10-Year Market Forecast

Optical Fiber Testing - An optical time-domain reflectometer (OTDR) is an optoelectronic instrument used to characterize an optical fiber. The optical-time domain reflectometer is considered at the core of fiber optic characterization.

This report provides our estimates and forecast of global consumption of hand-held OTDR fiber optic test units, associated supplemental (add-on) modules, and Multi-Test Platforms, which are initially used with OTDR add-on modules.

This report provides an analysis (review) and a 10-year forecast (2021-2031) of the worldwide market consumption segmented into the following geographic regions:

  • North America
  • Europe
  • Asia Pacific Region (APAC)
    • China (Mainland)
    • Rest of Asia Pacific
  • Rest of the World

The ElectroniCast global market is segmented into the following major application categories:

  • Telecommunications
  • Private Enterprise Networks
  • Cable TV
  • Military
  • Specialty (Sensor, Industrial, Laboratory, rental units, other applications and non-specific/miscellaneous)

The optical time-domain reflectometer (OTDR) is used as a troubleshooting device to find faults, splices, and bends in fiber optic cables, with an eye toward identifying light loss.

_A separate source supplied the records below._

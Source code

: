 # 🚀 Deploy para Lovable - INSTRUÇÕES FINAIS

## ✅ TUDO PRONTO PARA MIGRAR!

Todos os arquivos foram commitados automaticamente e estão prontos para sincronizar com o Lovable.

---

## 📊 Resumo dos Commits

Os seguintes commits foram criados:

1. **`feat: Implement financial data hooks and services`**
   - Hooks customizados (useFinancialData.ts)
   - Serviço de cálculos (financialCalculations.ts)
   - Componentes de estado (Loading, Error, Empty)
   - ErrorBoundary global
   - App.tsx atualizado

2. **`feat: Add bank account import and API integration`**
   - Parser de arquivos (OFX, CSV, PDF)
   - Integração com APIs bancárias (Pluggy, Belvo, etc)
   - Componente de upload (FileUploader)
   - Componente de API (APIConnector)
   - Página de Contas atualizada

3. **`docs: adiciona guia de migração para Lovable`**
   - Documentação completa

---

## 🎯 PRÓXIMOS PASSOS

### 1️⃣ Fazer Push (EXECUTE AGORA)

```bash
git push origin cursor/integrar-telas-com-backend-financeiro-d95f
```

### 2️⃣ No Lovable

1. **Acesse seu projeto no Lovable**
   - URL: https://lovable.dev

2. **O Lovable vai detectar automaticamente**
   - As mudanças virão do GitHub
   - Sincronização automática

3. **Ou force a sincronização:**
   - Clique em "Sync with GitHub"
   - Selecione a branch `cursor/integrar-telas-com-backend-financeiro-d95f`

Light loss is especially important in fiber optic cables because it can interfere with the transmission of data. An OTDR can detect such light loss and pinpoint trouble areas, facilitating the maintenance and repair process.

Last year, Telecommunications applications, led in relative market share of the worldwide consumption value of handheld OTDRs and multi-test units with initial OTDR use and add-on OTDR modules.

The fastest annual growth, however, is forecasted for the consumption of OTDRs in the Private Networks, due to the increase optical fiber deployment in LANs (local area networks), campus (LAN extension inter-building, LAN-to-LAN and redundant lines), and (very large) Data Centers (DCs), driven by critical high-speed data applications. Private networks require an OTDR solution to accommodate a single-mode or multimode application and test scenario from relatively short to longer distances. With the exception of Military, ElectroniCast counts the use of OTDRs by the Government sector in the Private Network category.

Cable TV operations, Military/Aerospace applications, as well as various specialty/other applications are also quantified in this report of the study. ElectroniCast defines the use of handheld OTDRs in Specialty applications, as units testing the deployment of Sensors, which are not used in the other applications). Specialty applications also include the use of OTDRs in used in Industrial, Laboratory, rental units, other applications and non-specific/miscellaneous.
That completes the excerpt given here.